A Child in Winter, by Caryll Houselander


Only LOVE is incarnate. Goodness is natural because the Divine Child, who submitted himself to the law of his Father's love, has made it so. Christ subjected himself to the law of the seed in the earth, to the law of rest and growth. he was "one of the children of the year," growing through rest, secret in his mother's womb, receiving the warmth of the sun through her, living the life of dependence, helplessness, littleness, darkness, and silence which, by a mystery of the Eternal Law, is the life of natural growth.

Hi life in the womb was measured, like those of all the other children of the year, by a certain destined number of cycles of darkness and light, by the rising and setting of the sun so many times, by the rise and ebb of so many tides, by a certain counted number of beats of his mother's heart.

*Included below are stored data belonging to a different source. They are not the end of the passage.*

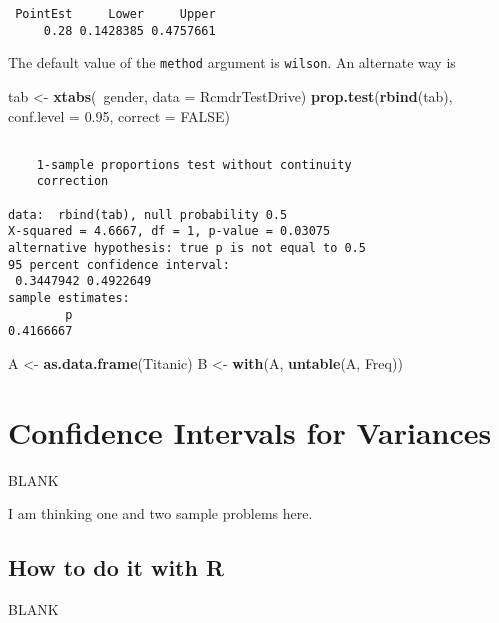 \documentclass[]{book}
\newenvironment{Shaded}{\begin{snugshade}}{\end{snugshade}}
\newcommand{\KeywordTok}[1]{\textcolor[rgb]{0.13,0.29,0.53}{\textbf{{#1}}}}
\newcommand{\DataTypeTok}[1]{\textcolor[rgb]{0.13,0.29,0.53}{{#1}}}
\newcommand{\FloatTok}[1]{\textcolor[rgb]{0.00,0.00,0.81}{{#1}}}
\newcommand{\StringTok}[1]{\textcolor[rgb]{0.31,0.60,0.02}{{#1}}}
\newcommand{\OtherTok}[1]{\textcolor[rgb]{0.56,0.35,0.01}{{#1}}}
\newcommand{\NormalTok}[1]{{#1}}
\numberwithin{equation}{chapter}
\numberwithin{figure}{chapter}
\theoremstyle{plain}
\theoremstyle{definition}
\theoremstyle{remark}
\theoremstyle{definition}
\theoremstyle{definition}
\theoremstyle{remark}
\begin{document}
\begin{verbatim}
 PointEst     Lower     Upper
     0.28 0.1428385 0.4757661
\end{verbatim}

The default value of the \texttt{method} argument is \texttt{wilson}. An
alternate way is

\begin{Shaded}
\begin{Highlighting}[]
\NormalTok{tab <-}\StringTok{ }\KeywordTok{xtabs}\NormalTok{(~gender, }\DataTypeTok{data =} \NormalTok{RcmdrTestDrive)}
\KeywordTok{prop.test}\NormalTok{(}\KeywordTok{rbind}\NormalTok{(tab), }\DataTypeTok{conf.level =} \FloatTok{0.95}\NormalTok{, }\DataTypeTok{correct =} \OtherTok{FALSE}\NormalTok{)}
\end{Highlighting}
\end{Shaded}

\begin{verbatim}

    1-sample proportions test without continuity
    correction

data:  rbind(tab), null probability 0.5
X-squared = 4.6667, df = 1, p-value = 0.03075
alternative hypothesis: true p is not equal to 0.5
95 percent confidence interval:
 0.3447942 0.4922649
sample estimates:
        p 
0.4166667 
\end{verbatim}

\begin{Shaded}
\begin{Highlighting}[]
\NormalTok{A <-}\StringTok{ }\KeywordTok{as.data.frame}\NormalTok{(Titanic)}
\NormalTok{B <-}\StringTok{ }\KeywordTok{with}\NormalTok{(A, }\KeywordTok{untable}\NormalTok{(A, Freq))}
\end{Highlighting}
\end{Shaded}

\section{Confidence Intervals for
Variances}\label{sec-confidence-intervals-for-variances}

BLANK

I am thinking one and two sample problems here.

\subsection{How to do it with R}\label{how-to-do-it-with-r-37}

BLANK
\end{document}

Who can think of the mystery of the snowflake, its loveliness, both secret and manifest, its gentleness, the moving lightness of its touch, the humility of its coming, and not think of the birth of the Infant Christ?
--From A Child in Winter: Advent, Christmas, and Epiphany with Caryll Houselander

Do you ladies know of the great 20th century English mystic Caryll Houselander? You should. Her work is stunning, powerful, and I'd gladly say, some of the most important spiritual writing of the 20th century (yet few people know her). My mother always had a long line of her books, but I only recently cracked open A Child in Winter, a beautifully edited collection of meditations for Advent, Christmas, and the feasts within the octave of Christmas. Accessible yet profound, modern and timeless, I highly recommend her writings. (The meditation above was taken from her Christmas Morning meditation. Below is her meditation for todays feast of the Holy Innocents, one of my favorite of the year.)

Baptized in blood, those little children were among the first comers to heaven. Fittingly they, with their tinyKing, are the founders of the Kingdom of Children. We celebrate their feast with joy; it is the most lyrical in the year. They reach down their small hands of to comfort every father or mother bereaver of a child. They are the first who have proved that the Passion of Christ can be lived in a tiny span by little ones...The tears that dried on their faces two thousand years ago in Jerusalem had the redeeming power of Christ's tears today. Each one of those infants is the first Christ Child of the Incarnation, the first of the first generation to call the Mother of God blessed.

1 comment:

Julian said...

I studied mysticism in graduate school and had NO idea about her. Maybe because she is British :)

I can't wait to get a hold of her writings. Today's feast is incredibly powerful, and I love idea of living the Passion in such a tiny life span. Thank you, Agatha!